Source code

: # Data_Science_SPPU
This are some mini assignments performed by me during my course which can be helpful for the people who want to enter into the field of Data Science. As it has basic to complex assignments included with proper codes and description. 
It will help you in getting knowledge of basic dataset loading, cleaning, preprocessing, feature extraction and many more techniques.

########

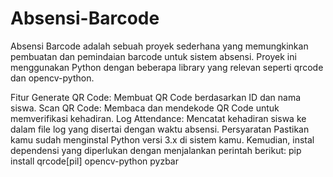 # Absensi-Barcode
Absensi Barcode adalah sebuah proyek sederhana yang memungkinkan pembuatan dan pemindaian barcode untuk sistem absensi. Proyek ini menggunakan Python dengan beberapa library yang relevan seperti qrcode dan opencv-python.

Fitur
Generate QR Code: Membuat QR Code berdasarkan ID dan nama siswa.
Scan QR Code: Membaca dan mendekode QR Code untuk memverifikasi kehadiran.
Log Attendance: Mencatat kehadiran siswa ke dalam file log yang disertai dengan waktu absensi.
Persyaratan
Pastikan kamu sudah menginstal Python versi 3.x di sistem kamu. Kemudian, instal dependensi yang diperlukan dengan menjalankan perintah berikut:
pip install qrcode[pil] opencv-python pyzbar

########

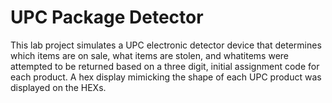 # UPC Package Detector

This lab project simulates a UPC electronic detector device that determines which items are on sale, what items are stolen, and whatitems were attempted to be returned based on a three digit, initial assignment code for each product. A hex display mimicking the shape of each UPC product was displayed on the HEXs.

########

§ **Directions**: Copy every line of the listing containing the string "opencv".

§ **Reply**:
Absensi Barcode adalah sebuah proyek sederhana yang memungkinkan pembuatan dan pemindaian barcode untuk sistem absensi. Proyek ini menggunakan Python dengan beberapa library yang relevan seperti qrcode dan opencv-python.
pip install qrcode[pil] opencv-python pyzbar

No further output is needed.